Most medical malpractice cases involved misdiagnosis or delayed diagnosis. However, diagnostic errors are common in the medical field and medical professionals cannot always be held legally liable. For the case to be medical malpractice, there must be proven negligence and those negligent acts must lead directly to the patient’s harm. You also need to prove that there was a patient-doctor relationship—this part isn’t usually difficult. But proving there has been negligence can be a little more difficult. If a doctor or other medical professional contributed to a patient’s harm or injury due to their negligent actions, they can be vulnerable to a medical malpractice lawsuit. Generally, a person is required to act as any other reasonable person would have in the same situation. With medical malpractice, these cases can lead to a patient suffering further and even result in death. In this case, it may be a wrongful death lawsuit.

Dealing with Negligence

Diagnosis errors are not proof of negligence, but they can be a result of it. Even very experienced and careful doctors make mistakes. By law, doctors are not legally liable for mistakes. However, if there is negligence involved, that’s a different story. You’ll need to prove that the doctors did not act the way any other reasonable, competent medical professional under similar circumstances would act. For example, if the doctor concluded the correct diagnosis but failed to treat the patient, they may be guilty of negligence. In some cases of negligence, it may not the be doctor who acted negligently, but possibly another person involved in the process. For example, if the doctor was given the wrong test results, someone else may be held legally liable.


Misdiagnosis can be very dangerous. But for a legal case to be considered medical malpractice misdiagnosis, you must be able to prove negligence and that the misdiagnosis led to the patient’s harm or injury. If an illness or injury progressed beyond where it would have otherwise, there may also be a case for delayed diagnosis.

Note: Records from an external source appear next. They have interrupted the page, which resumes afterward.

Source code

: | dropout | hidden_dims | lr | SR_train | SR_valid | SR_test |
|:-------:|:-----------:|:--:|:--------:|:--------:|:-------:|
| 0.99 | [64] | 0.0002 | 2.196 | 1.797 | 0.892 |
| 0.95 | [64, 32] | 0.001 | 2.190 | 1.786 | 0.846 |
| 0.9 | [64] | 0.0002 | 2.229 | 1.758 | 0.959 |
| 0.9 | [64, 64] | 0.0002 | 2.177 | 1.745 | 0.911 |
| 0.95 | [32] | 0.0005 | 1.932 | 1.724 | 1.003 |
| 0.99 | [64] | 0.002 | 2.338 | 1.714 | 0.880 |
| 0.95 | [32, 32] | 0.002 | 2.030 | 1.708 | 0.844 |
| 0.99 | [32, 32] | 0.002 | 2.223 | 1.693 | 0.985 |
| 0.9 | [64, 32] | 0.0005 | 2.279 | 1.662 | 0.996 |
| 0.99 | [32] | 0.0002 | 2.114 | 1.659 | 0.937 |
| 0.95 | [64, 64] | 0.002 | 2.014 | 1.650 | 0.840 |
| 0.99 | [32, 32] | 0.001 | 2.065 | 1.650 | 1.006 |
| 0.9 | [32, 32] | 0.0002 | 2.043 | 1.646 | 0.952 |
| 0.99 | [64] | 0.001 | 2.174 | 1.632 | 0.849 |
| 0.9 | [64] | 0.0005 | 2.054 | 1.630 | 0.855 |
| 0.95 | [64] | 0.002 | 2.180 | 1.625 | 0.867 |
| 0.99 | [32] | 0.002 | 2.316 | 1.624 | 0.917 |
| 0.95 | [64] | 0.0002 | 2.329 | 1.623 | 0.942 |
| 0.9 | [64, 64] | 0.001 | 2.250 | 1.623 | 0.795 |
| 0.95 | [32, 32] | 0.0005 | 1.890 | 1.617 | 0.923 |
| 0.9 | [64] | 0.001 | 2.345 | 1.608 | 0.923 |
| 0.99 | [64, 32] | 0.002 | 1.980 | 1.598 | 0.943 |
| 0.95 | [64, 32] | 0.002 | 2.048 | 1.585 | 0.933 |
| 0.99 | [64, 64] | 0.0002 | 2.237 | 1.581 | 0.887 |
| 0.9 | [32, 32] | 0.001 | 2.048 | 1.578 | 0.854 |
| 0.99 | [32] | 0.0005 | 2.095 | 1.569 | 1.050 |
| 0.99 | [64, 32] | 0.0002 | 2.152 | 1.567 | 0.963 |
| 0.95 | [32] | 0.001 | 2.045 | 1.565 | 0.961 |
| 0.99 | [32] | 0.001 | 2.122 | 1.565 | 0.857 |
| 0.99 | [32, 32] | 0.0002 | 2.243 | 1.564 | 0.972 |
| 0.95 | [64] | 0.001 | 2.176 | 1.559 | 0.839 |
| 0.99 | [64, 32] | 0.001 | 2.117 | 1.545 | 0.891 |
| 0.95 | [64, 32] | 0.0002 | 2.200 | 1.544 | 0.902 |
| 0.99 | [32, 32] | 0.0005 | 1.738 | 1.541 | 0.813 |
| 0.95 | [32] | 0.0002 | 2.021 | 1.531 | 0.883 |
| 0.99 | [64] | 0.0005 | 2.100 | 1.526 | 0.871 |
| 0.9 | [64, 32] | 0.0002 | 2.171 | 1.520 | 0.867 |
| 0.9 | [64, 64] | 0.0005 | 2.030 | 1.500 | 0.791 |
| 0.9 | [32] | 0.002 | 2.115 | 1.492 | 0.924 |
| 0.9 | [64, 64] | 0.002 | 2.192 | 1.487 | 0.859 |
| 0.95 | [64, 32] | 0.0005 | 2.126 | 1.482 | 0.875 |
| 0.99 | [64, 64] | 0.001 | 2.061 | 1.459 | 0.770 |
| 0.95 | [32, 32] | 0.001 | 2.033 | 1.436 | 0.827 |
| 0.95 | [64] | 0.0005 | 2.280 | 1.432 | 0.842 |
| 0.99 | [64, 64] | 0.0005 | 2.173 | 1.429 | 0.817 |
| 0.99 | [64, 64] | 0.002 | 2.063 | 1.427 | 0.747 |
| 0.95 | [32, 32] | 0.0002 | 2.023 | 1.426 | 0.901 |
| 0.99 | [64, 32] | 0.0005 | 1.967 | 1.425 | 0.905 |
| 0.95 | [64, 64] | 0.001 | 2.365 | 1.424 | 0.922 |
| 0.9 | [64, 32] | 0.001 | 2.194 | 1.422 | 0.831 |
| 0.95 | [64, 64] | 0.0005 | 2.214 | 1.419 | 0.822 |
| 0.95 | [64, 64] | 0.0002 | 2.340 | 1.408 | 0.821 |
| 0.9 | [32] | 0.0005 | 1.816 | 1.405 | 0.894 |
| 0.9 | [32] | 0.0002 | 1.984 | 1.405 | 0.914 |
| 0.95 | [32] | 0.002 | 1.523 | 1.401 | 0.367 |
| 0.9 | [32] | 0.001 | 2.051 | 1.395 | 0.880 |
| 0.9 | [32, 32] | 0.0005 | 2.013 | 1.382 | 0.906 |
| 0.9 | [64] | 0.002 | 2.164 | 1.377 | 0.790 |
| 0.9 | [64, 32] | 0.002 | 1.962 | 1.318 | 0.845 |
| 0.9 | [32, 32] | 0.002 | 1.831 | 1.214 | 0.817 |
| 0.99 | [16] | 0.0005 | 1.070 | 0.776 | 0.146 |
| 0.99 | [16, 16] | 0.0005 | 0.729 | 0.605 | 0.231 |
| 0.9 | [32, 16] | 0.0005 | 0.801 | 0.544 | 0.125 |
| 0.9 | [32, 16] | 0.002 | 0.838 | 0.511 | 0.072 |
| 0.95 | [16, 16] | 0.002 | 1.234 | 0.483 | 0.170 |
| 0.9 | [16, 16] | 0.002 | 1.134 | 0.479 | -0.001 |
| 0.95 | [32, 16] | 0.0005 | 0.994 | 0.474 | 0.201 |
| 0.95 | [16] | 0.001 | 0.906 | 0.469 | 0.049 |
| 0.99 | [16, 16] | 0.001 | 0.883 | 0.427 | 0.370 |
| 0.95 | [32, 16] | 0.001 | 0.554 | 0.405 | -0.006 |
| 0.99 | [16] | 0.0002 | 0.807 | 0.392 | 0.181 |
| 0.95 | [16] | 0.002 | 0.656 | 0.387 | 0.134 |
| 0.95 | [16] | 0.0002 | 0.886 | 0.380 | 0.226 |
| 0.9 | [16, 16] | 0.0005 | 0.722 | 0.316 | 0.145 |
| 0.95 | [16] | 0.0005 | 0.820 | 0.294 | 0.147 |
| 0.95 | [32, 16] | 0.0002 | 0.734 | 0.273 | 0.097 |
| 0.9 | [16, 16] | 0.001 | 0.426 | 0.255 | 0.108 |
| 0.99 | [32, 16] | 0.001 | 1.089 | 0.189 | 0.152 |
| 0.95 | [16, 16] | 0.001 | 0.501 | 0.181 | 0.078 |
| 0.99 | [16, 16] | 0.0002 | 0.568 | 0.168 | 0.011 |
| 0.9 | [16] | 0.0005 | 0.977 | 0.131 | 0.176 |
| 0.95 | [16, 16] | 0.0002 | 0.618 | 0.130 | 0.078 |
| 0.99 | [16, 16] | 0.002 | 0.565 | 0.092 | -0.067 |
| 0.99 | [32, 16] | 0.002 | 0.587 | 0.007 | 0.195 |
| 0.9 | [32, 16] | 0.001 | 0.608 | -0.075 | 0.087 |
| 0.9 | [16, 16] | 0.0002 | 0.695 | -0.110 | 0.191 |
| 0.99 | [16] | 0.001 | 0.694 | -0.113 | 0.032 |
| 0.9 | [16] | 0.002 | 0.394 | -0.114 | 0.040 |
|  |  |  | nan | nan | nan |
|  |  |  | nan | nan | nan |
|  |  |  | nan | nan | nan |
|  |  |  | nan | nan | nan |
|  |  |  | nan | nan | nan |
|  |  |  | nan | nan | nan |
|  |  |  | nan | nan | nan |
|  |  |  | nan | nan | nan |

In most cases, misdiagnosis means missing a medical condition. But it can also mean that a patient was diagnosed or even treated for a medical condition they do not have. If a patient is able to prove that there was harm because of the misdiagnosis and that there was negligence involved in their diagnosis, they can be compensated. Sometimes the harm may be because of the stress and anxiety of going through medical treatments.

Delayed Diagnosis

A delayed diagnosis means that a doctor eventually achieved the correct diagnosis but after a significant amount of time. If during that time the condition progressed beyond what it would have otherwise if it had been caught in a more timely manner, there may be a case for delayed diagnosis. In this case, you will also need to prove negligence.